[team title=”” subtitle=”” url=”” image=””]By Steve Taylor[/team]
McALLEN, RGV – While three members of Congress were visiting a Border Patrol detention center to witness firsthand the plight of thousands of undocumented immigrants, Equal Voice Network was holding a vigil outside a church where similar immigrants have been cared for.
Equal Voice’s Immigration Working Group wanted to show support for children and families arriving in the Rio Grande Valley and to draw attention to the causes and solutions of what many are calling a humanitarian crisis. The group had no hesitation in calling the immigrants “refugees” as they held candles and said prayers outside Sacred Heart Church in McAllen.
“Rather than look to the root causes of this mass exodus of refugees from southern Mexico and Central America, many of our nation’s leaders are treating the humanitarian crisis as a border security issue or are looking for ways to speed up the deportation process of these refugees. But this is not an immigration issue—it is a refugee crisis of people fleeing for their lives,” said Equal Voice spokesman John-Michael Torres.
The Sisters of Mercy charity group has also called the tens of thousands of immigrants fleeing El Salvador, Guatemala and Honduras “refugees.”

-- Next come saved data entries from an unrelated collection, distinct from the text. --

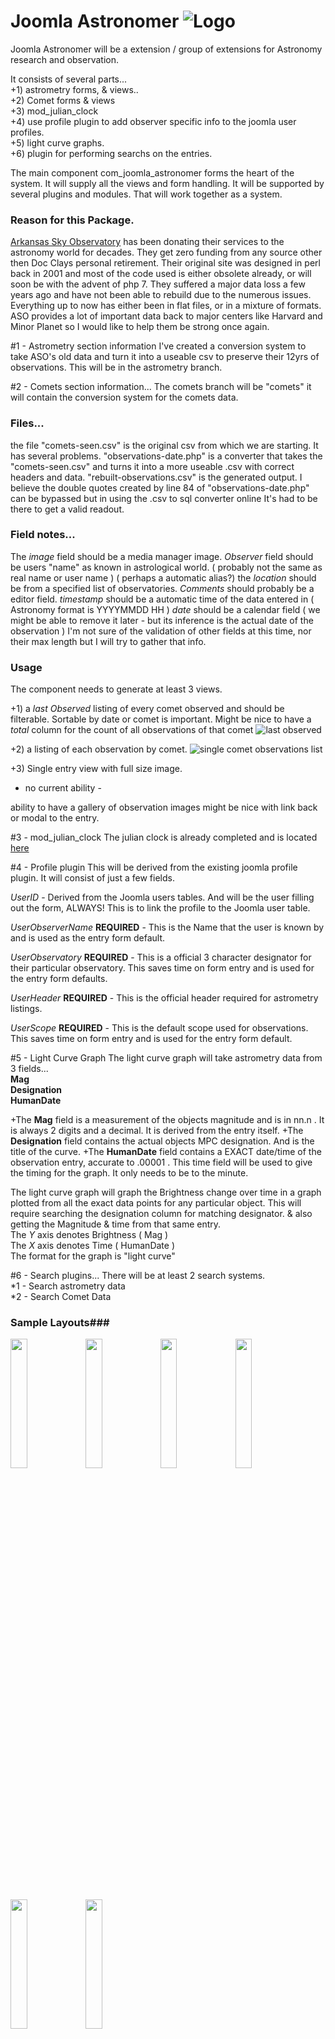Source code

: # Joomla Astronomer ![Logo](https://github.com/N6REJ/Joomla_Astronomer/blob/master/joomla_astronomer_logo_200x200.png)
Joomla Astronomer will be a extension / group of extensions for Astronomy research and observation.


It consists of several parts...<br>
+1) astrometry forms, & views..<br>
+2) Comet forms & views<br>
+3) mod_julian_clock<br>
+4) use profile plugin to add observer specific info to the joomla user profiles.<br>
+5) light curve graphs.<br>
+6) plugin for performing searchs on the entries.<br>

The main component com_joomla_astronomer forms the heart of the system.  It will supply all the views and form handling.
It will be supported by several plugins and modules.  That will work together as a system.

### Reason for this Package.
[Arkansas Sky Observatory](http://arksky.org) has been donating their services to the astronomy world for decades.  They get zero funding from any source
other then Doc Clays personal retirement.  Their original site was designed in perl back in 2001 and most of the code used
is either obsolete already, or will soon be with the advent of php 7.  They suffered a major data loss a few years ago and have
not been able to rebuild due to the numerous issues.  Everything up to now has either been in flat files, or in a 
mixture of formats.
ASO provides a lot of important data back to major centers like Harvard and Minor Planet so I would like to help
them be strong once again.

#1 - Astrometry section information
I've created a conversion system to take ASO's old data and turn it into a useable csv to preserve their 12yrs of observations.
This will be in the astrometry branch.

#2 - Comets section information...
The comets branch will be "comets" it will contain the conversion system for the comets data.

### Files...
the file "comets-seen.csv" is the original csv from which we are starting.  It has several problems.
"observations-date.php" is a converter that takes the "comets-seen.csv" and turns it into a more useable .csv with correct headers and data.
"rebuilt-observations.csv" is the generated output.  I believe the double quotes created by line
84 of "observations-date.php" can be bypassed but in using the .csv to sql converter online It's had to 
be there to get a valid readout.

### Field notes...
The *image* field should be a media manager image.
*Observer* field should be users "name" as known in astrological world.  ( probably not the same as real name or user name ) ( perhaps a automatic alias?)
the *location* should be from a specified list of observatories.
*Comments* should probably be a editor field.
*timestamp* should be a automatic time of the data entered in ( Astronomy format is YYYYMMDD HH )
*date* should be a calendar field ( we might be able to remove it later - but its inference is the actual date of the observation )
I'm not sure of the validation of other fields at this time, nor their max length but I will try to gather that info.


### Usage
The component needs to generate at least 3 views.

+1) a *last Observed* listing of every comet observed and should be filterable.  Sortable by date or comet is important.  Might be nice to have a *total* column for the count of all observations of that comet
![last observed](https://cloud.githubusercontent.com/assets/1850089/14944082/3776b03c-0faf-11e6-8c4f-285ee5bb141c.JPG)

+2) a listing of each observation by comet.
![single comet observations list](https://cloud.githubusercontent.com/assets/1850089/14944083/3779a0c6-0faf-11e6-8af2-bcdb3c76fb0d.JPG)

+3) Single entry view with full size image.
- no current ability - 

ability to have a gallery of observation images might be nice with link back or modal to the entry.


#3 - mod_julian_clock
The julian clock is already completed and is located [here](https://github.com/N6REJ/mod_julianclock)

#4 - Profile plugin
This will be derived from the existing joomla profile plugin.  It will consist of just a few fields.

*UserID* - Derived from the Joomla users tables.  And will be the user filling out the form, ALWAYS!
This is to link the profile to the Joomla user table.

*UserObserverName* **REQUIRED** - This is the Name that the user is known by and is used as the entry form default.

*UserObservatory* **REQUIRED** - This is a official 3 character designator for their particular observatory.
This saves time on form entry and is used for the entry form defaults.

*UserHeader* **REQUIRED** - This is the official header required for astrometry listings.

*UserScope* **REQUIRED** - This is the default scope used for observations.  This saves time on form entry and is used for the entry form default.

#5 - Light Curve Graph
The light curve graph will take astrometry data from 3 fields...<br>
**Mag**<br>
**Designation**<br>
**HumanDate**<br>

+The **Mag** field is a measurement of the objects magnitude and is in nn.n . It is always 2 digits and a decimal.  It is derived from the entry itself.
+The **Designation** field contains the actual objects MPC designation.  And is the title of the curve.
+The **HumanDate** field contains a EXACT date/time of the observation entry, accurate to .00001 .
This time field will be used to give the timing for the graph.  It only needs to be to the minute.

The light curve graph will graph the Brightness change over time in a graph plotted from all the exact data points for any particular object.
This will require searching the designation column for matching designator.
& also getting the Magnitude & time from that same entry.<br>
The *Y* axis denotes Brightness ( Mag )<br>
The *X* axis denotes Time ( HumanDate )<br>
The format for the graph is "light curve"

#6 - Search plugins...
There will be at least 2 search systems.<br>
*1 - Search astrometry data<br>
*2 - Search Comet Data<br>


### Sample Layouts###
<img src="https://cloud.githubusercontent.com/assets/1850089/15264497/37d8c400-1939-11e6-8467-72c7d1bee0b7.JPG" width="23%"></img> <img src="https://cloud.githubusercontent.com/assets/1850089/15264556/e524b5f6-1939-11e6-8cc6-d525cff37497.JPG" width="23%"></img> <img src="https://cloud.githubusercontent.com/assets/1850089/15264557/e525be10-1939-11e6-8d05-1bf31adb199a.JPG" width="23%"></img> <img src="https://cloud.githubusercontent.com/assets/1850089/15264554/e522e348-1939-11e6-8f22-7f36bd88679e.JPG" width="23%"></img> <img src="https://cloud.githubusercontent.com/assets/1850089/15264558/e5262990-1939-11e6-8706-cf64d0f050f8.JPG" width="23%"></img> <img src="https://cloud.githubusercontent.com/assets/1850089/15264555/e524a728-1939-11e6-899e-bc9bcb926081.JPG" width="23%"></img> 

###CRITICAL ITEMS###.
anyone can view the entries, but only specified users can enter data.  To simplify matters the image folder used should be restricted to ONLY the one allowed...
for example... 
*/images/observations/comets* would be the root and then each comet would be a sub-folder using the name of the comet I guess...
so when they go to enter a image for comet *104P Kowal* it would automatically put the image in the */images/observations/comets/104P-Kowal* folder.
This forced location of images is not mandatory but would be helpful.  Possibility for duplicate image names does exist but is remote.

The ##entry## field is a **RAW** text field that contains the observation.  **It's format is vital!**
All spaces MUST be retained and displayed.

##Official Site##
[ArkSky.org](http://arksky.org)<br>
[Facebook Page](https://www.facebook.com/groups/421163751426836/)

Volunteers to develop this system will be embraced :D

One Valley community activist who is calling the Central American immigrants refugees is Ron Rogers of San Benito.
“According to the Oxford Dictionary, the definition of the word refugee in English is, ‘person who has been forced to leave their country in order to escape war, persecution, or natural disaster’,” said Rogers.
“If one accepts the definition of Oxford Dictionary and guidelines on refugees as outlined by the United Nations, then we must believe the current crisis with immigrants coming from Central America is not just a humanitarian issue. What we have is a refugee crisis along our southwestern border.”
So, should the influx of immigrants, many of them unaccompanied children or mothers with children, be classified as refugees? The Guardian put this question to the three members of Congress visiting the McAllen Border Patrol facility.
Congressman Filemon Vela, D-Brownsville, had the most detailed response. He said: “With respect to some of the legal questions that are going to arise as a result of the situation we are seeing, we have a legal process for that and the legal system itself will have to make that determination.
“However, I must say that I cannot believe there is a human being in this world who, having witnessed what we have witnessed, just a while ago, seeing the faces of fear and sadness and deep angst from some of the children and women that were in that facility, that no human in this world could not leave that building and leave those rooms without being heartbroken.
“So I think how we as a country deal with the influx of women and children that are coming from Central America, I think, is going to say a lot about us as a country in the future. Time will tell where all that ends up but I do believe that, to the extent that we have not acted on immigration reform, to the extent that 85 percent of unaccompanied children that are coming across are coming to be reunited with their family members, who are in all likelihood part of the 11 million people that are here, a great portion of these are working in our hotels, our restaurants, our construction sites, not just here in the Rio Grande Valley but all across this country, it just cries out for immigration reform.”
Congressman Rubén Hinojosa was also asked if immigrants fleeing El Salvador, Guatemala and Honduras in record numbers should be classified as refugees. The Mercedes Democrat said: “I do not want to get into definitions of terms – whether it is refugees or unaccompanied minors. The point is, when you deal with children you have to give it a very, very high priority and that is exactly what we as members of Congress are doing. We are putting aside many of the other priorities we have and are coming here to see it for ourselves and to see the children, to see the parents that are accompanying some of them. We call them family units. No question about it, it is very, very saddening to see a facility that is prepared to handle 350 to 400 of these folks, unaccompanied minors, and the facility has 1,000.”
Congressman Bennie Thompson is a Democrat from Mississippi. He is the ranking member of the House Committee on Homeland Security. Asked about the refugee classification, Thompson said: “The short term problem is the children are coming and we have to address it. As the Congressman (Vela) just said, we have to treat our young people in a manner that we all can feel proud about.
“So, whatever the definition is, they are here and what we have to do is work through the process of a solution. Long term we have to work with the (Central American) countries to say do the best you can to prevent anyone from just coming to this country illegally but that is a long term solution. It is a problem to address over time.
“What I saw this morning, on the faces of the young people, we have to help them. As the ranking member on this committee I will do that but I also support the policy of saying to those countries, you have to do a better job of educating your people that what they are being told and the reasons to come to the U.S. are not the reasons that really happen.”